- _Exercise brief_
Print the entries that appear below, exactly as written and without their pictures.
^^^^^^^^^^^^^^^^
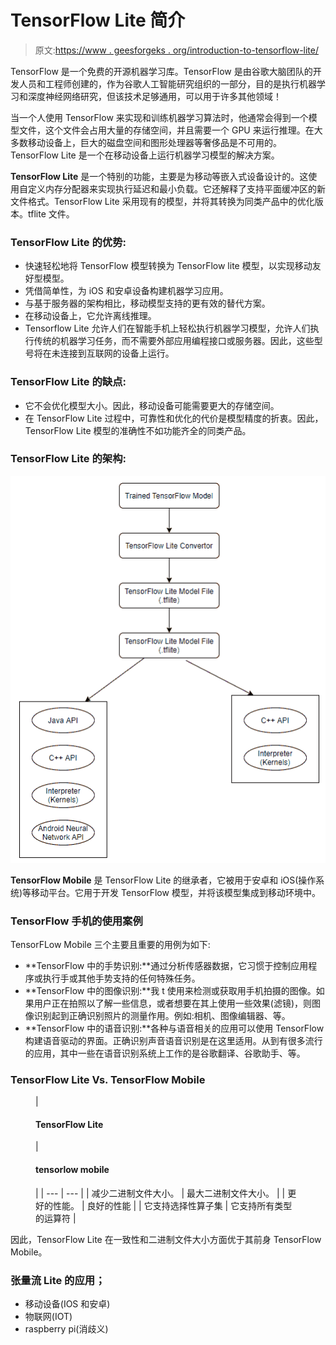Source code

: # TensorFlow Lite 简介

> 原文:[https://www . geesforgeks . org/introduction-to-tensorflow-lite/](https://www.geeksforgeeks.org/introduction-to-tensorflow-lite/)

TensorFlow 是一个免费的开源机器学习库。TensorFlow 是由谷歌大脑团队的开发人员和工程师创建的，作为谷歌人工智能研究组织的一部分，目的是执行机器学习和深度神经网络研究，但该技术足够通用，可以用于许多其他领域！

当一个人使用 TensorFlow 来实现和训练机器学习算法时，他通常会得到一个模型文件，这个文件会占用大量的存储空间，并且需要一个 GPU 来运行推理。在大多数移动设备上，巨大的磁盘空间和图形处理器等奢侈品是不可用的。TensorFlow Lite 是一个在移动设备上运行机器学习模型的解决方案。

**TensorFlow Lite** 是一个特别的功能，主要是为移动等嵌入式设备设计的。这使用自定义内存分配器来实现执行延迟和最小负载。它还解释了支持平面缓冲区的新文件格式。TensorFlow Lite 采用现有的模型，并将其转换为同类产品中的优化版本。tflite 文件。

### TensorFlow Lite 的优势:

*   快速轻松地将 TensorFlow 模型转换为 TensorFlow lite 模型，以实现移动友好型模型。
*   凭借简单性，为 iOS 和安卓设备构建机器学习应用。
*   与基于服务器的架构相比，移动模型支持的更有效的替代方案。
*   在移动设备上，它允许离线推理。
*   Tensorflow Lite 允许人们在智能手机上轻松执行机器学习模型，允许人们执行传统的机器学习任务，而不需要外部应用编程接口或服务器。因此，这些型号将在未连接到互联网的设备上运行。

### TensorFlow Lite 的缺点:

*   它不会优化模型大小。因此，移动设备可能需要更大的存储空间。
*   在 TensorFlow Lite 过程中，可靠性和优化的代价是模型精度的折衷。因此，TensorFlow Lite 模型的准确性不如功能齐全的同类产品。

### TensorFlow Lite 的架构:

![](img/114b850e73e18bce5288fb6a2783d967.png)

**TensorFlow Mobile** 是 TensorFlow Lite 的继承者，它被用于安卓和 iOS(操作系统)等移动平台。它用于开发 TensorFlow 模型，并将该模型集成到移动环境中。

### TensorFlow 手机的使用案例

TensorFLow Mobile 三个主要且重要的用例为如下:

*   **TensorFlow 中的手势识别:**通过分析传感器数据，它习惯于控制应用程序或执行手或其他手势支持的任何特殊任务。
*   **TensorFlow 中的图像识别:**我 t 使用来检测或获取用手机拍摄的图像。如果用户正在拍照以了解一些信息，或者想要在其上使用一些效果(滤镜)，则图像识别起到正确识别照片的测量作用。例如:相机、图像编辑器、等。
*   **TensorFlow 中的语音识别:**各种与语音相关的应用可以使用 TensorFlow 构建语音驱动的界面。正确识别声音语音识别是在这里适用。从到有很多流行的应用，其中一些在语音识别系统上工作的是谷歌翻译、谷歌助手、等。

### TensorFlow Lite Vs. TensorFlow Mobile

<figure class="table">

| 

#### TensorFlow Lite

 | 

#### tensorlow mobile

 |
| --- | --- |
| 减少二进制文件大小。 | 最大二进制文件大小。 |
| 更好的性能。 | 良好的性能 |
| 它支持选择性算子集 | 它支持所有类型的运算符 |

</figure>

因此，TensorFlow Lite 在一致性和二进制文件大小方面优于其前身 TensorFlow Mobile。

### 张量流 Lite 的应用；

*   移动设备(IOS 和安卓)
*   物联网(IOT)
*   raspberry pi(消歧义)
^^^^^^^^^^^^^^^^
- _Result below_
Source code

: # TensorFlow Lite 简介

> 原文:[https://www . geesforgeks . org/introduction-to-tensorflow-lite/](https://www.geeksforgeeks.org/introduction-to-tensorflow-lite/)

TensorFlow 是一个免费的开源机器学习库。TensorFlow 是由谷歌大脑团队的开发人员和工程师创建的，作为谷歌人工智能研究组织的一部分，目的是执行机器学习和深度神经网络研究，但该技术足够通用，可以用于许多其他领域！

当一个人使用 TensorFlow 来实现和训练机器学习算法时，他通常会得到一个模型文件，这个文件会占用大量的存储空间，并且需要一个 GPU 来运行推理。在大多数移动设备上，巨大的磁盘空间和图形处理器等奢侈品是不可用的。TensorFlow Lite 是一个在移动设备上运行机器学习模型的解决方案。

**TensorFlow Lite** 是一个特别的功能，主要是为移动等嵌入式设备设计的。这使用自定义内存分配器来实现执行延迟和最小负载。它还解释了支持平面缓冲区的新文件格式。TensorFlow Lite 采用现有的模型，并将其转换为同类产品中的优化版本。tflite 文件。

### TensorFlow Lite 的优势:

*   快速轻松地将 TensorFlow 模型转换为 TensorFlow lite 模型，以实现移动友好型模型。
*   凭借简单性，为 iOS 和安卓设备构建机器学习应用。
*   与基于服务器的架构相比，移动模型支持的更有效的替代方案。
*   在移动设备上，它允许离线推理。
*   Tensorflow Lite 允许人们在智能手机上轻松执行机器学习模型，允许人们执行传统的机器学习任务，而不需要外部应用编程接口或服务器。因此，这些型号将在未连接到互联网的设备上运行。

### TensorFlow Lite 的缺点:

*   它不会优化模型大小。因此，移动设备可能需要更大的存储空间。
*   在 TensorFlow Lite 过程中，可靠性和优化的代价是模型精度的折衷。因此，TensorFlow Lite 模型的准确性不如功能齐全的同类产品。

### TensorFlow Lite 的架构:

![](img/114b850e73e18bce5288fb6a2783d967.png)

**TensorFlow Mobile** 是 TensorFlow Lite 的继承者，它被用于安卓和 iOS(操作系统)等移动平台。它用于开发 TensorFlow 模型，并将该模型集成到移动环境中。

### TensorFlow 手机的使用案例

TensorFLow Mobile 三个主要且重要的用例为如下:

*   **TensorFlow 中的手势识别:**通过分析传感器数据，它习惯于控制应用程序或执行手或其他手势支持的任何特殊任务。
*   **TensorFlow 中的图像识别:**我 t 使用来检测或获取用手机拍摄的图像。如果用户正在拍照以了解一些信息，或者想要在其上使用一些效果(滤镜)，则图像识别起到正确识别照片的测量作用。例如:相机、图像编辑器、等。
*   **TensorFlow 中的语音识别:**各种与语音相关的应用可以使用 TensorFlow 构建语音驱动的界面。正确识别声音语音识别是在这里适用。从到有很多流行的应用，其中一些在语音识别系统上工作的是谷歌翻译、谷歌助手、等。

### TensorFlow Lite Vs. TensorFlow Mobile

<figure class="table">

| 

#### TensorFlow Lite

 | 

#### tensorlow mobile

 |
| --- | --- |
| 减少二进制文件大小。 | 最大二进制文件大小。 |
| 更好的性能。 | 良好的性能 |
| 它支持选择性算子集 | 它支持所有类型的运算符 |

</figure>

因此，TensorFlow Lite 在一致性和二进制文件大小方面优于其前身 TensorFlow Mobile。

### 张量流 Lite 的应用；

*   移动设备(IOS 和安卓)
*   物联网(IOT)
*   raspberry pi(消歧义)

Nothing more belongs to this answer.